I also ordered from that same place. Went with 5 in Shizzad and 3 in Redbug. I haven't heard anything back yet so I do hope he's got the stock!


----------



## New River Rat

no longer in bidness


https://www.getfivelures.com/


----------



## Bugpac

I have 6.5" fat stick baits, and 4.5" monsters that stand straight up, shoot me a pm i can do any colors u want. I have trick worms as well but they wont be available for a few weeks, getting new molds made now.


----------



## bhumbertson

Got them. Thanks to Brad over at Tackle Trap.


----------



## Butthead

Got mine as well! Now they're going on the black market. lol


----------



## Duckinfool72

Anyone know how to get ahold of acuna?
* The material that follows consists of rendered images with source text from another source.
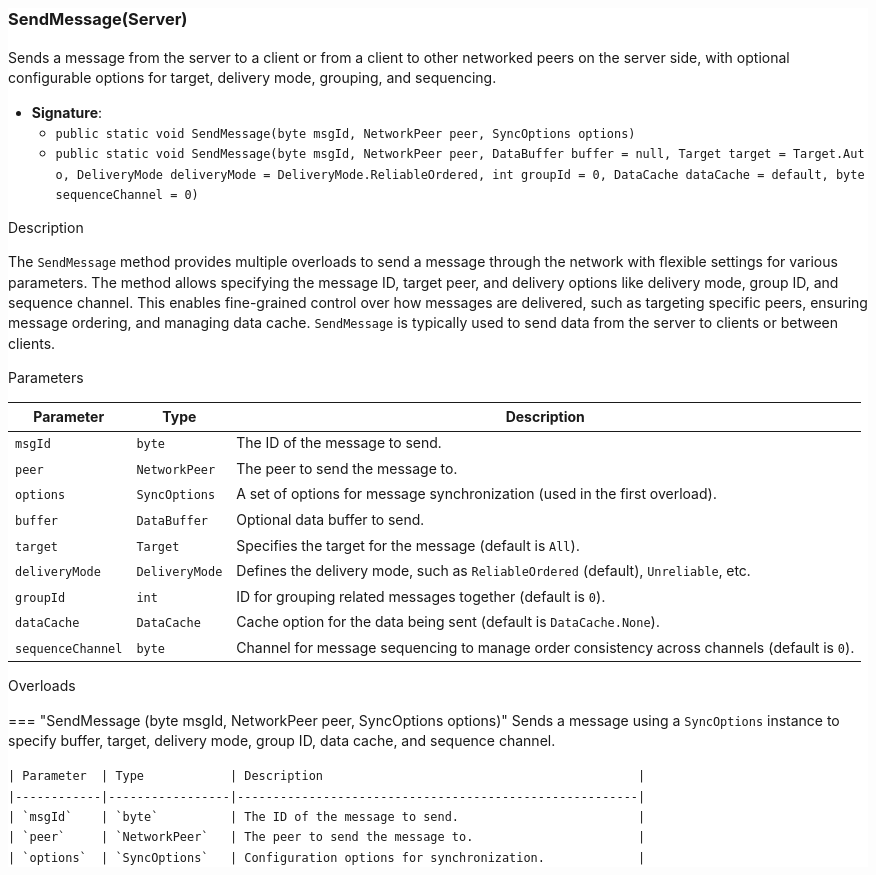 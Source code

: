 
### SendMessage(Server)

Sends a message from the server to a client or from a client to other networked peers on the server side, with optional configurable options for target, delivery mode, grouping, and sequencing.

- **Signature**:
  - `public static void SendMessage(byte msgId, NetworkPeer peer, SyncOptions options)`
  - `public static void SendMessage(byte msgId, NetworkPeer peer, DataBuffer buffer = null, Target target = Target.Auto, DeliveryMode deliveryMode = DeliveryMode.ReliableOrdered, int groupId = 0, DataCache dataCache = default, byte sequenceChannel = 0)`

Description

The `SendMessage` method provides multiple overloads to send a message through the network with flexible settings for various parameters. The method allows specifying the message ID, target peer, and delivery options like delivery mode, group ID, and sequence channel. This enables fine-grained control over how messages are delivered, such as targeting specific peers, ensuring message ordering, and managing data cache. `SendMessage` is typically used to send data from the server to clients or between clients.

Parameters

| Parameter       | Type              | Description                                                                                   |
|-----------------|-------------------|-----------------------------------------------------------------------------------------------|
| `msgId`         | `byte`            | The ID of the message to send.                                                                |
| `peer`          | `NetworkPeer`     | The peer to send the message to.                                                              |
| `options`       | `SyncOptions`     | A set of options for message synchronization (used in the first overload).                    |
| `buffer`        | `DataBuffer`      | Optional data buffer to send.                                                                 |
| `target`        | `Target`          | Specifies the target for the message (default is `All`).                                      |
| `deliveryMode`  | `DeliveryMode`    | Defines the delivery mode, such as `ReliableOrdered` (default), `Unreliable`, etc.            |
| `groupId`       | `int`             | ID for grouping related messages together (default is `0`).                                   |
| `dataCache`     | `DataCache`       | Cache option for the data being sent (default is `DataCache.None`).                           |
| `sequenceChannel` | `byte`          | Channel for message sequencing to manage order consistency across channels (default is `0`).  |

Overloads

=== "SendMessage (byte msgId, NetworkPeer peer, SyncOptions options)"
    Sends a message using a `SyncOptions` instance to specify buffer, target, delivery mode, group ID, data cache, and sequence channel.

    | Parameter  | Type            | Description                                            |
    |------------|-----------------|--------------------------------------------------------|
    | `msgId`    | `byte`          | The ID of the message to send.                         |
    | `peer`     | `NetworkPeer`   | The peer to send the message to.                       |
    | `options`  | `SyncOptions`   | Configuration options for synchronization.             |
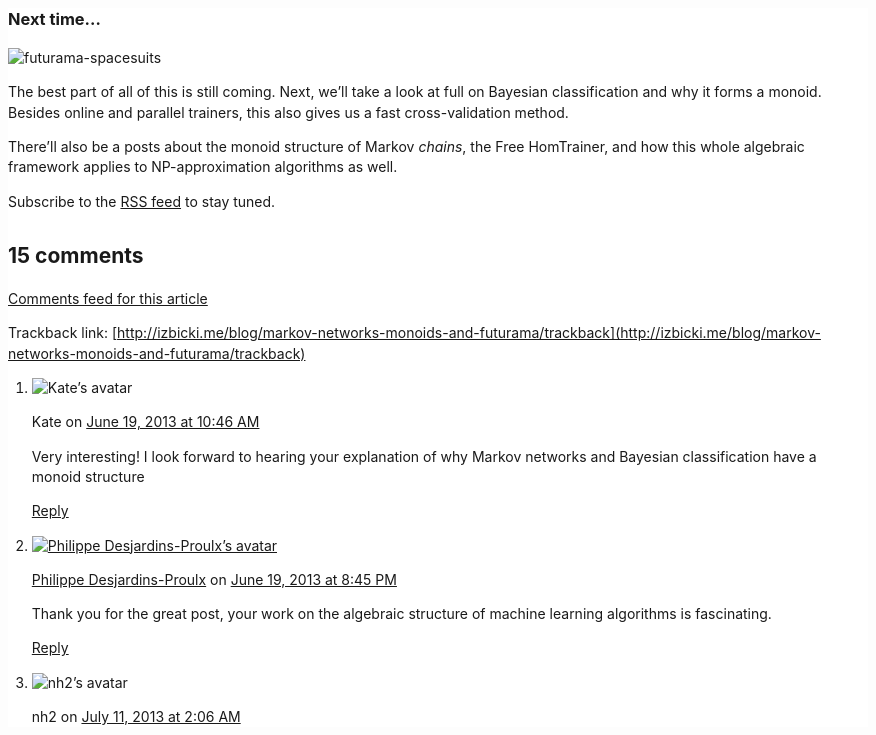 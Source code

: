 ### Next time…

![futurama-spacesuits](http://izbicki.me/blog/wp-content/uploads/2013/05/futurama-spacesuits-300x208.jpg)

The best part of all of this is still coming. Next, we’ll take a look at
full on Bayesian classification and why it forms a monoid. Besides
online and parallel trainers, this also gives us a fast cross-validation
method.

There’ll also be a posts about the monoid structure of Markov *chains*,
the Free HomTrainer, and how this whole algebraic framework applies to
NP-approximation algorithms as well.

Subscribe to the [RSS feed](http://izbicki.me/blog/feed) to stay tuned.

15 comments
-----------

[Comments feed for this
article](http://izbicki.me/blog/markov-networks-monoids-and-futurama/feed)

Trackback link:
[http://izbicki.me/blog/markov-networks-monoids-and-futurama/trackback](http://izbicki.me/blog/markov-networks-monoids-and-futurama/trackback)

1.  ![Kate’s
    avatar](http://0.gravatar.com/avatar/a0489e211cb9cbba300825f22429b2ce?s=50&d=http%3A%2F%2F0.gravatar.com%2Favatar%2Fad516503a11cd5ca435acc9bb6523536%3Fs%3D50&r=G)

    Kate on [June 19, 2013 at 10:46
    AM](http://izbicki.me/blog/markov-networks-monoids-and-futurama#comment-1727 "Permalink to this comment")

    Very interesting! I look forward to hearing your explanation of why
    Markov networks and Bayesian classification have a monoid structure

    [Reply](/blog/markov-networks-monoids-and-futurama?replytocom=1727#respond)

2.  [![Philippe Desjardins-Proulx’s
    avatar](http://1.gravatar.com/avatar/b3d06ebf77476699d95bee629c8b3c0c?s=50&d=http%3A%2F%2F1.gravatar.com%2Favatar%2Fad516503a11cd5ca435acc9bb6523536%3Fs%3D50&r=G)](http://phdp.github.io/)

    [Philippe Desjardins-Proulx](http://phdp.github.io/) on [June 19,
    2013 at 8:45
    PM](http://izbicki.me/blog/markov-networks-monoids-and-futurama#comment-1734 "Permalink to this comment")

    Thank you for the great post, your work on the algebraic structure
    of machine learning algorithms is fascinating.

    [Reply](/blog/markov-networks-monoids-and-futurama?replytocom=1734#respond)

3.  ![nh2’s
    avatar](http://0.gravatar.com/avatar/ebedd2f3dfbc9d3ec006979967ee8a75?s=50&d=http%3A%2F%2F0.gravatar.com%2Favatar%2Fad516503a11cd5ca435acc9bb6523536%3Fs%3D50&r=G)

    nh2 on [July 11, 2013 at 2:06
    AM](http://izbicki.me/blog/markov-networks-monoids-and-futurama#comment-1840 "Permalink to this comment")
Tried coulple emails and still havent heard anythjng inwould really like to speak with him


----------



## theyyounggun

I wonder if his molds are for sale? :lol:


----------



## bhumbertson

theyyounggun said:


> I wonder if his molds are for sale? :lol:




I was told he is look for 20k for the outfit... you'd have to sell a lot of worms to make that profitable.


----------



## Jim

bhumbertson said:


> theyyounggun said:
> 
> 
> 
> I wonder if his molds are for sale? :lol:
> 
> 
> 
> 
> 
> I was told he is look for 20k for the outfit... you'd have to sell a lot of worms to make that profitable.
Click to expand...


wow! :shock:


----------



## Fishin-joe

I got ahold of a company that is selling what he has left in stock and he told me that the company is for sale, the company is thinking of buying the molds ect and starting to make them again. 
The company web is https://tackletrap.com/index.php?main_page=product_info&cPath=80_82_93&products_id=2230&zenid=186c0b12d8b95cbbefa55894dd7e6289.
Hope this helps out.


----------



## Jim

I heard many good reviews from people who have used the Tackle Trap. I hope they do buy the mold.

I think I have 4-5 bags somewhere stashed away. 8)


----------